- _Exercise_:
Please repeat the lines below exactly. Begin with the line containing "- [ ] Manual: No need to cancel/restart" and go on through the line containing "- [ ] Manual: Form".

━━ Material for the task

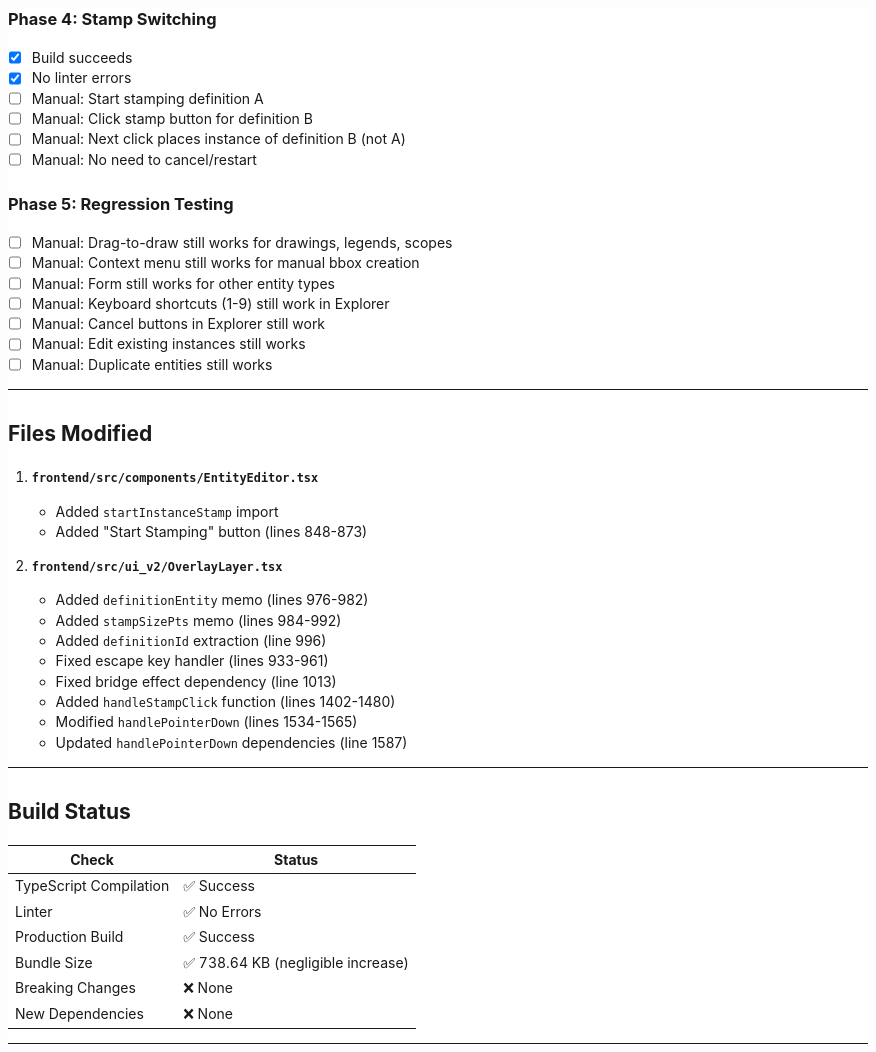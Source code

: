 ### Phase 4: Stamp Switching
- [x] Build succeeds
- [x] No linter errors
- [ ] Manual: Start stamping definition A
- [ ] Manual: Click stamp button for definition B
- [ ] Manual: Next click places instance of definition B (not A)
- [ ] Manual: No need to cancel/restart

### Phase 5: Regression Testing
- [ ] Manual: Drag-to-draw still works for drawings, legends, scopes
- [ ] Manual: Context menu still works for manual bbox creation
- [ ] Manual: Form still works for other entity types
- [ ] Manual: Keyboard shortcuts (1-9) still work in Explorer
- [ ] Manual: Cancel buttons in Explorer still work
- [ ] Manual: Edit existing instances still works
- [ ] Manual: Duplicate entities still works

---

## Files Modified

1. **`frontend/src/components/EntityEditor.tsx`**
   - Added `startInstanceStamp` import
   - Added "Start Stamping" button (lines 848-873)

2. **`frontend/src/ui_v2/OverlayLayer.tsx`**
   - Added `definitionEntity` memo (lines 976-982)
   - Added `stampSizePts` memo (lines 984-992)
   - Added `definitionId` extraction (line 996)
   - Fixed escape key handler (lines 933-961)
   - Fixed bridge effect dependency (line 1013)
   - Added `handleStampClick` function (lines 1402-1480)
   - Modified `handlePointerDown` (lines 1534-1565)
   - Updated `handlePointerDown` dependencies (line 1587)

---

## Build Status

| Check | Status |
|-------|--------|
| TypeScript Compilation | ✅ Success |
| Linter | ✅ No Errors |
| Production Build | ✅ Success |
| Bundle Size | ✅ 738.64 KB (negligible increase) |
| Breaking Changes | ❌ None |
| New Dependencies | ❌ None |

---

━━━━
━━ Material for the task

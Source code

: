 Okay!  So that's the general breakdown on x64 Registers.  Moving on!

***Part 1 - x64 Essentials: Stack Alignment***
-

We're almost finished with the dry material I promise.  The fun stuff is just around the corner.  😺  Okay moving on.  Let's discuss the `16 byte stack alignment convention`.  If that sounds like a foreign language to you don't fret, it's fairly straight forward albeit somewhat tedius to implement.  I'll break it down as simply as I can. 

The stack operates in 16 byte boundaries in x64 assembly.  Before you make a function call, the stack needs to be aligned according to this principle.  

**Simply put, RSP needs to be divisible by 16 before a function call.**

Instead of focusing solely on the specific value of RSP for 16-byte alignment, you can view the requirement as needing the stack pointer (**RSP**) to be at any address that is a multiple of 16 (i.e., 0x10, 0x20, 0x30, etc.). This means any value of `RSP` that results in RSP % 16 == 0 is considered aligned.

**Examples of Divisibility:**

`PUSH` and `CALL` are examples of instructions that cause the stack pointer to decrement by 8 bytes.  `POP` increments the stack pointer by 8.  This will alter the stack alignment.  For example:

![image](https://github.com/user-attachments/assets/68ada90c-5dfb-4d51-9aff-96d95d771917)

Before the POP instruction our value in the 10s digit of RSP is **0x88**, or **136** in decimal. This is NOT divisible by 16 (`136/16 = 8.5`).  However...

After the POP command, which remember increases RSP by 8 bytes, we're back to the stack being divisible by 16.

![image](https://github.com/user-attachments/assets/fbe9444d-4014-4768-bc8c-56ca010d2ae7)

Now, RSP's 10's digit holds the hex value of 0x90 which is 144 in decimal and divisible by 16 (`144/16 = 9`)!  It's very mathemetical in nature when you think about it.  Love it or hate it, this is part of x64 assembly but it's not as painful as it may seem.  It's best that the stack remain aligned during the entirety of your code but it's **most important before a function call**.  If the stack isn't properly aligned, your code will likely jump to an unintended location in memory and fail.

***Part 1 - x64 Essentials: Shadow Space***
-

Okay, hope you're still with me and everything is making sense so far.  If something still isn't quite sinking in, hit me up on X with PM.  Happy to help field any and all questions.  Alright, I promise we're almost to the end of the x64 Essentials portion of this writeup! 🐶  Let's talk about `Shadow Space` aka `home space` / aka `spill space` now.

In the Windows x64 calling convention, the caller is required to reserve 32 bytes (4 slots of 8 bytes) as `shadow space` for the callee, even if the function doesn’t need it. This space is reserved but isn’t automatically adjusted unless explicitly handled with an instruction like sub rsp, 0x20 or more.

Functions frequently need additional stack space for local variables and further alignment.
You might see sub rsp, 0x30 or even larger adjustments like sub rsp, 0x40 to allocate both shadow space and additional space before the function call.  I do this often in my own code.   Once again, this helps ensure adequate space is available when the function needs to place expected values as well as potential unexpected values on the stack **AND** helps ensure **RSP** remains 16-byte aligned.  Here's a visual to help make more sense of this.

━━━━

- _Task solution_:
- [ ] Manual: No need to cancel/restart

### Phase 5: Regression Testing
- [ ] Manual: Drag-to-draw still works for drawings, legends, scopes
- [ ] Manual: Context menu still works for manual bbox creation
- [ ] Manual: Form still works for other entity types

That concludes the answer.